Four types of polystyrene particles (Tianjin Bessler, China) with diameters of 10, 12, 15, and 20 μm were used to characterize the focusing performance of the CMCs. Additionally, four different concentrations (0.05 wt%, 0.1 wt%, 0.2 wt%, and 0.4 wt%) of HA (Mw = 1.0 MDa~1.8 MDa, Sigma-Aldrich, USA)-PBS (Sigma-Aldrich, Japan) solutions and pure PBS solution were prepared. These solutions were used to prepare particle suspensions for the focusing experiments. The concentration of the single-sized particle suspension was 5 × 105 particles·mL−1. The concentration of the particle mixture, containing 10, 12, 15, and 20 μm particles in a 1:1:1:1 ratio, was also 5 × 105 particles·mL−1. The particle specific mass was 1.05 × 103 kg·m−3. Each particle contains a mixture of fluorophores that can be excited at a wavelength of 480 nm.

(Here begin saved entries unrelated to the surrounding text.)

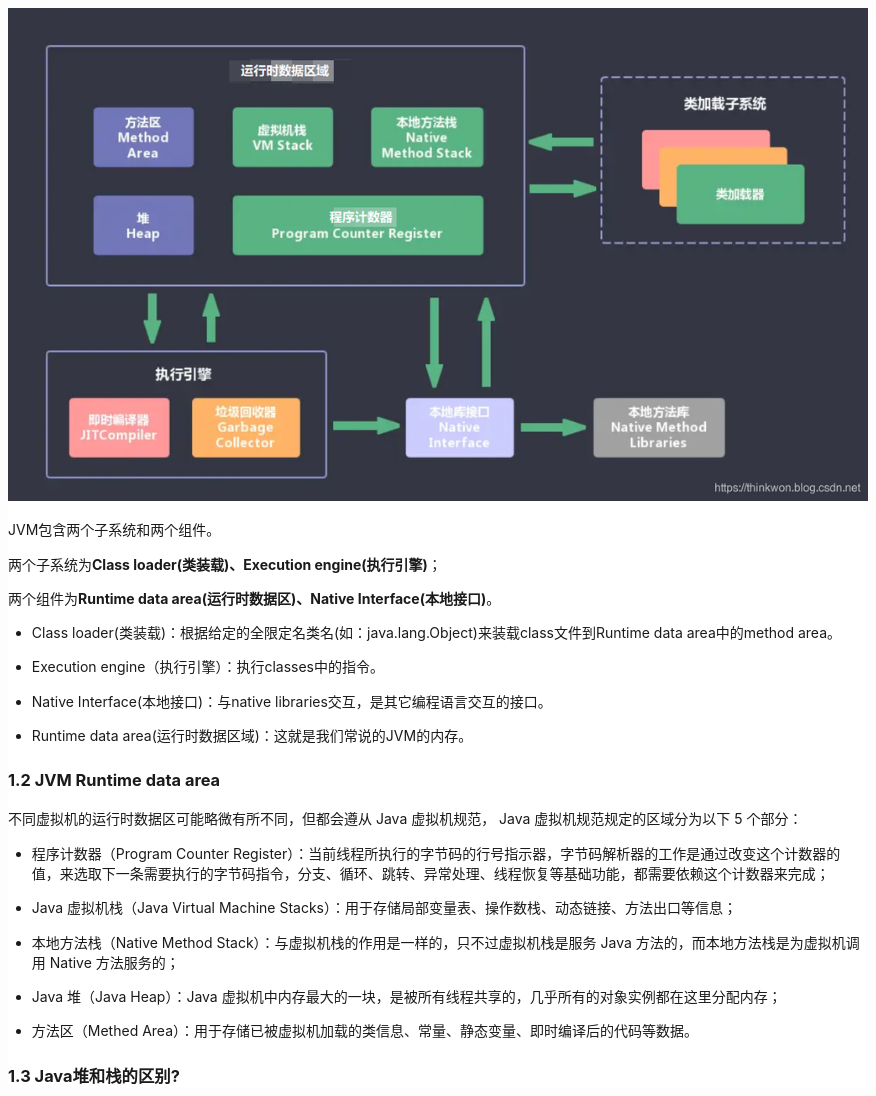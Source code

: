 ![jvm1](../Assets/jvm1.png)

JVM包含两个子系统和两个组件。

两个子系统为**Class loader(类装载)、Execution engine(执行引擎)**；

两个组件为**Runtime data area(运行时数据区)、Native Interface(本地接口)**。

- Class loader(类装载)：根据给定的全限定名类名(如：java.lang.Object)来装载class文件到Runtime data area中的method area。

- Execution engine（执行引擎）：执行classes中的指令。

- Native Interface(本地接口)：与native libraries交互，是其它编程语言交互的接口。

- Runtime data area(运行时数据区域)：这就是我们常说的JVM的内存。

### 1.2 JVM Runtime data area

不同虚拟机的运行时数据区可能略微有所不同，但都会遵从 Java 虚拟机规范， Java 虚拟机规范规定的区域分为以下 5 个部分：

- 程序计数器（Program Counter Register）：当前线程所执行的字节码的行号指示器，字节码解析器的工作是通过改变这个计数器的值，来选取下一条需要执行的字节码指令，分支、循环、跳转、异常处理、线程恢复等基础功能，都需要依赖这个计数器来完成；

- Java 虚拟机栈（Java Virtual Machine Stacks）：用于存储局部变量表、操作数栈、动态链接、方法出口等信息；

- 本地方法栈（Native Method Stack）：与虚拟机栈的作用是一样的，只不过虚拟机栈是服务 Java 方法的，而本地方法栈是为虚拟机调用 Native 方法服务的；

- Java 堆（Java Heap）：Java 虚拟机中内存最大的一块，是被所有线程共享的，几乎所有的对象实例都在这里分配内存；

- 方法区（Methed Area）：用于存储已被虚拟机加载的类信息、常量、静态变量、即时编译后的代码等数据。

### 1.3 **Java堆和栈的区别?**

Blood samples were provided by healthy adults from the Xi’an International Medical Center Hospital. All experiments were conducted in accordance with the relevant laws and institutional guidelines in China, and were approved by the Ethics Committee of Northwestern Polytechnical University. To verify the focusing capability of the CMCs for WBCs, 1 mL of whole blood was mixed with 5 mL of red blood cell lysis buffer (E8061, Adamas-Life, China) and incubated at room temperature for 12 min to lyse the red blood cells. The sample was then centrifuged to retrieve the WBCs, and the supernatant was discarded. The WBCs were then mixed with HA-PBS solutions to a final volume of 10 ml with a concentration of approximately (4 ~ 10) × 10⁵ cells·mL−1, calculated by a hemocytometer.

Experimental setup

Focusing experiments were conducted using an inverted fluorescent microscope with a mercury lamp. The filter set included an excitation filter of D480/30×, a dichroic mirror of 505DCLP, and a fluorescent emission filter of D535/40 m, which effectively captured the green fluorescence of the particles excited by a mercury lamp. The particle suspensions were infused into the CMCs using a syringe pump (TYD01-01, LEADFLUID, China), and the flow rates were set from 20 to 600 μL·min−1 based on the simulation results. Under dark-field conditions, a CMOS camera (Moticam S5, MOTIC, China) with the corresponding software (Motic Images Plus 3.0, MOTIC, China) was used to capture fluorescent stripe images. Under bright-field conditions, a high-speed camera (M120M, Fu Huang Agile Device, China) and associated software (Revealer Control Center, China) were used to record the experimental images. The high-speed camera recorded the position of the particles in the observation area with an exposure time of 3 μs, a frame rate of 4000 fps, and an image resolution of 640 × 480 pixels. The captured images were processed and analyzed using MATLAB (Mathworks, MA, USA) and ImageJ (NIH, MD, USA) software.

Ethics declarations

This study was approved by the Medical and Laboratory Animal Ethics Committee of Northwestern Polytechnical University (No. 202502055). All study methods were carried out in accordance with relevant guidelines and regulations. Verbal consent from participants was obtained during the data collection process, as approved by the Medical and Laboratory Animal Ethics Committee of Northwestern Polytechnical University.